Ojcowski National Park
Ojcowski National Park
Ojcowski National Park, Poland’s smallest national park, is precious for its geological, natural and cultural resources. Created in 1956, it has protected the Prądnik and Saspówka Valleys and a few small gorges. The importance of this area was already appreciated by the 19th century, undoubtedly thanks to its close proximity to Kraków. The fairy-tale character of the landscape formed by steep-sided canyons, jutting rock pinnacles and groups of monadnocks came as the happy result of destructive water activity. Jurassic limestone rocks are quickly eroded by rain and this process, repeated for millions of years, resulted in astounding forms.
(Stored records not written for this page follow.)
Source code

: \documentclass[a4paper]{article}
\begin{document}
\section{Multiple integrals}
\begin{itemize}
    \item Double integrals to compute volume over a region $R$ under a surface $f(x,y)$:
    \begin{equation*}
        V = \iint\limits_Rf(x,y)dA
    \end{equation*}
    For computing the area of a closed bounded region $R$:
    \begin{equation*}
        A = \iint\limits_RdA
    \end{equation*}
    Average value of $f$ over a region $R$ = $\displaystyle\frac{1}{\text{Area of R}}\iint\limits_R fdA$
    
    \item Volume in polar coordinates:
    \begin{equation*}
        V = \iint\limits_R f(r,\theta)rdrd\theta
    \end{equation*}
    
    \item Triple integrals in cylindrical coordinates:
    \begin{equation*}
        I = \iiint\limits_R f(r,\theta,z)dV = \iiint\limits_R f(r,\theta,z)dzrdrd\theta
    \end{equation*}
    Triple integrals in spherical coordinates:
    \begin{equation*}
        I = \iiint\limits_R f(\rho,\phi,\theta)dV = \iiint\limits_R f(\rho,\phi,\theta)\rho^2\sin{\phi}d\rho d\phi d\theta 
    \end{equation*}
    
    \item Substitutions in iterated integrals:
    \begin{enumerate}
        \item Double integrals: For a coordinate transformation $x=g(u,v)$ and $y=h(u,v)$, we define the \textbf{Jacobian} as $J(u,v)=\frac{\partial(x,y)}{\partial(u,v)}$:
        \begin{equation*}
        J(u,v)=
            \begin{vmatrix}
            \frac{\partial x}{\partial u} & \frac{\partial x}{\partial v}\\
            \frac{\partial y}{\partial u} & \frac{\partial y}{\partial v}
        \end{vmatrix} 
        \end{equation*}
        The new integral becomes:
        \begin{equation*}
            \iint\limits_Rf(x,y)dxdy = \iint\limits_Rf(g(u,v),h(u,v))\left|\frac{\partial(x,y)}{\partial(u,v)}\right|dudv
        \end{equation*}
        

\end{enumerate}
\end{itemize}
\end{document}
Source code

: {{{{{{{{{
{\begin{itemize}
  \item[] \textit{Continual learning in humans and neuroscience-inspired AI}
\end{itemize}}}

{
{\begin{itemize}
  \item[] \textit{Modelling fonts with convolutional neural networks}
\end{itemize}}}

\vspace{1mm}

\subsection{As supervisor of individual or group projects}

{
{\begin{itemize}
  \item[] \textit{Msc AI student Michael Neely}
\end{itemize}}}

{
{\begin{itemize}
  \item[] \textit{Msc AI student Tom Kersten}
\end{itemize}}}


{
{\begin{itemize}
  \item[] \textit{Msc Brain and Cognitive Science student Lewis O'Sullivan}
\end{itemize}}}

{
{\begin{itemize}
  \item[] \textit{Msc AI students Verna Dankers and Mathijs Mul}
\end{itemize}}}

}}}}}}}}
The most spectacular is the Prądnik Valley - a gallery of karst works - which is endowed with tall rocks of fanciful shapes, karst springs and a cornucopia of caves (approximately 400).
Flora and fauna
A characteristic microclimate has evolved in the valleys carved by water. The climatic conditions combined with the substratum’s rich diversity gave rise to the abundant floral resources that are a feature here. Over a thousand vascular plants, half of all species occurring in Poland, have been recorded here. Among the most interesting species here is the lady’s-slipper orchid, known as the “common obuwnik” in Polish and which, despite its name, is not very common, and mother-of-thyme, which grows only here in Poland. In terms of fauna, bats are the most popular inhabitants of the park. Out of 21 species living in Poland, 17 of them have been spotted here. A bat’s iconic silhouette has been included in the park’s logo.
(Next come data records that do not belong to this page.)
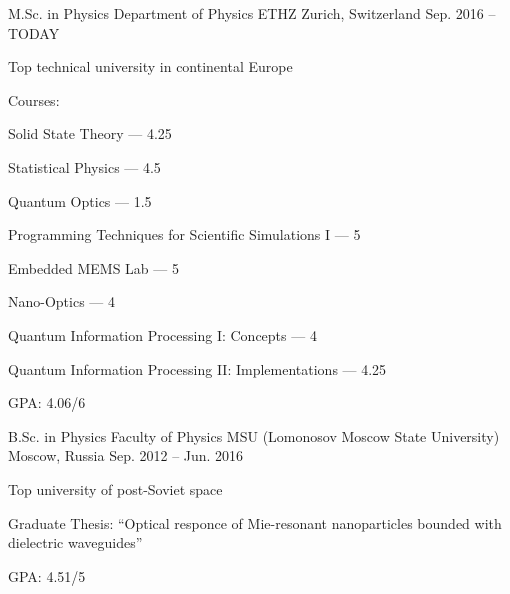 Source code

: \begin{cventries}
\cventry
	{M.Sc. in Physics}
	{Department of Physics ETHZ}
	{Zurich, Switzerland}
	{Sep. 2016 -- TODAY}
	{
		\begin{cvitems}
			\item {Top technical university in continental Europe}
			\item {Courses:}
			\item {Solid State Theory --- 4.25}
			\item {Statistical Physics --- 4.5}
			\item {Quantum Optics --- 1.5}
			\item {Programming Techniques for Scientific Simulations I --- 5}
			\item {Embedded MEMS Lab --- 5}
			\item {Nano-Optics --- 4}
			\item {Quantum Information Processing I: Concepts --- 4}
			\item {Quantum Information Processing II: Implementations --- 4.25}
			\item {GPA: 4.06/6}
		\end{cvitems}
	}
	
\cventry
	{B.Sc. in Physics}
	{Faculty of Physics MSU (Lomonosov Moscow State University)}
	{Moscow, Russia}
	{Sep. 2012 -- Jun. 2016}
	{
		\begin{cvitems}
			\item {Top university of post-Soviet space}
			\item {Graduate Thesis: ``Optical responce of Mie-resonant nanoparticles bounded with dielectric waveguides''}
			\item {GPA: 4.51/5}
		\end{cvitems}
	}
	
\end{cventries}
Ojcowski National Park, trail admission fee: free of charge, ww.opn.pan.krakow.pl.
The ruins of the castle Ojców, erected during King Casimir the Great’s reign in the 14th century, can be sighted on the Trail of the Eagles’ Nests. Situated along the Wooden Architecture Route, the beautiful Chapel on the Water built in 1901, with three original cottage roof-shaped altars, can also be seen.
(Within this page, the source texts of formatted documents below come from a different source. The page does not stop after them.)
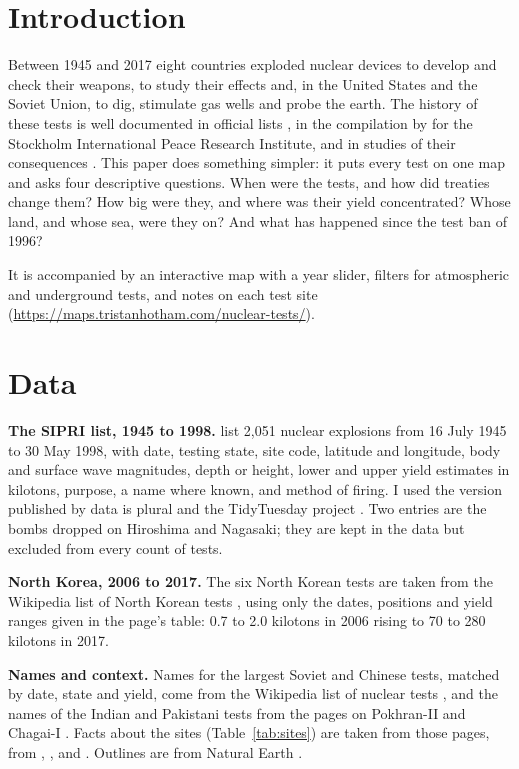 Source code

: \documentclass[11pt,a4paper]{article}
\begin{document}
\section{Introduction}
Between 1945 and 2017 eight countries exploded nuclear devices to develop and check their weapons, to study their effects and, in the United States and the Soviet Union, to dig, stimulate gas wells and probe the earth. The history of these tests is well documented in official lists \citep{doe,mikhailov}, in the compilation by \citet{sipri} for the Stockholm International Peace Research Institute, and in studies of their consequences \citep{unscear}. This paper does something simpler: it puts every test on one map and asks four descriptive questions. When were the tests, and how did treaties change them? How big were they, and where was their yield concentrated? Whose land, and whose sea, were they on? And what has happened since the test ban of 1996?

It is accompanied by an interactive map with a year slider, filters for atmospheric and underground tests, and notes on each test site (\url{https://maps.tristanhotham.com/nuclear-tests/}).

\section{Data}
\textbf{The SIPRI list, 1945 to 1998.} \citet{sipri} list 2,051 nuclear explosions from 16 July 1945 to 30 May 1998, with date, testing state, site code, latitude and longitude, body and surface wave magnitudes, depth or height, lower and upper yield estimates in kilotons, purpose, a name where known, and method of firing. I used the version published by data is plural and the TidyTuesday project \citep{tidytuesday}. Two entries are the bombs dropped on Hiroshima and Nagasaki; they are kept in the data but excluded from every count of tests.

\textbf{North Korea, 2006 to 2017.} The six North Korean tests are taken from the Wikipedia list of North Korean tests \citep{wikink}, using only the dates, positions and yield ranges given in the page's table: 0.7 to 2.0 kilotons in 2006 rising to 70 to 280 kilotons in 2017.

\textbf{Names and context.} Names for the largest Soviet and Chinese tests, matched by date, state and yield, come from the Wikipedia list of nuclear tests \citep{wikilist}, and the names of the Indian and Pakistani tests from the pages on Pokhran-II and Chagai-I \citep{wikipok,wikichagai}. Facts about the sites (Table~\ref{tab:sites}) are taken from those pages, from \citet{unscear}, \citet{royal}, \citet{khalturin} and \citet{kuletz}. Outlines are from Natural Earth \citep{naturalearth}.
\end{document}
Open to visitors is Grota Łokietka (Łokietek Cave), where, according to tales, centuries ago the future Polish ruler hid. Also open for sightseeing is the Ciemna (Dark) Cave where one of the oldest Neanderthal camps was discovered. Moreover, one can enjoy the castle in Pieskowa Skała, also called the ‘Pearl of Jura,’ complete with a museum exhibition culled from the Division of the National Art Collection of the Royal Castle at the Wawel Hill. Maczuga Herkulesa (Mace of Hercules), the most well-known Jurassic limestone rock in the shape of Hercules’s mace, and the famous monadnocks, Skamieniały Wędrowiec (Petrified Wanderer) and Igła Deotymy (Diotima’s Needle), are other interesting attractions.
Here, too, stands the Kraków Gate formed by two epic 15-metre limestone rocks.